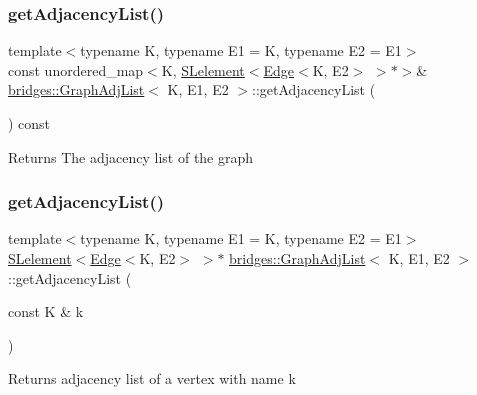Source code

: \subsubsection{\texorpdfstring{get\+Adjacency\+List()}{getAdjacencyList()}\hspace{0.1cm}{\footnotesize\ttfamily [1/2]}}
{\footnotesize\ttfamily template$<$typename K, typename E1 = K, typename E2 = E1$>$ \\
const unordered\+\_\+map$<$K, \mbox{\hyperlink{classbridges_1_1_s_lelement}{S\+Lelement}}$<$\mbox{\hyperlink{classbridges_1_1_edge}{Edge}}$<$K, E2$>$ $>$$\ast$$>$\& \mbox{\hyperlink{classbridges_1_1_graph_adj_list}{bridges\+::\+Graph\+Adj\+List}}$<$ K, E1, E2 $>$\+::get\+Adjacency\+List (\begin{DoxyParamCaption}{ }\end{DoxyParamCaption}) const\hspace{0.3cm}{\ttfamily [inline]}}

\begin{DoxyReturn}{Returns}
The adjacency list of the graph 
\end{DoxyReturn}
\mbox{\label{classbridges_1_1_graph_adj_list_ab9eb791b7c242742ac832121f297acdc}} 
\subsubsection{\texorpdfstring{get\+Adjacency\+List()}{getAdjacencyList()}\hspace{0.1cm}{\footnotesize\ttfamily [2/2]}}
{\footnotesize\ttfamily template$<$typename K, typename E1 = K, typename E2 = E1$>$ \\
\mbox{\hyperlink{classbridges_1_1_s_lelement}{S\+Lelement}}$<$\mbox{\hyperlink{classbridges_1_1_edge}{Edge}}$<$K, E2$>$ $>$$\ast$ \mbox{\hyperlink{classbridges_1_1_graph_adj_list}{bridges\+::\+Graph\+Adj\+List}}$<$ K, E1, E2 $>$\+::get\+Adjacency\+List (\begin{DoxyParamCaption}\item[{const K \&}]{k }\end{DoxyParamCaption})\hspace{0.3cm}{\ttfamily [inline]}}

Returns adjacency list of a vertex with name k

--

Go line by line through the data above and report each one that holds the string "texorpdfstring".

: \subsubsection{\texorpdfstring{get\+Adjacency\+List()}{getAdjacencyList()}\hspace{0.1cm}{\footnotesize\ttfamily [1/2]}}
\subsubsection{\texorpdfstring{get\+Adjacency\+List()}{getAdjacencyList()}\hspace{0.1cm}{\footnotesize\ttfamily [2/2]}}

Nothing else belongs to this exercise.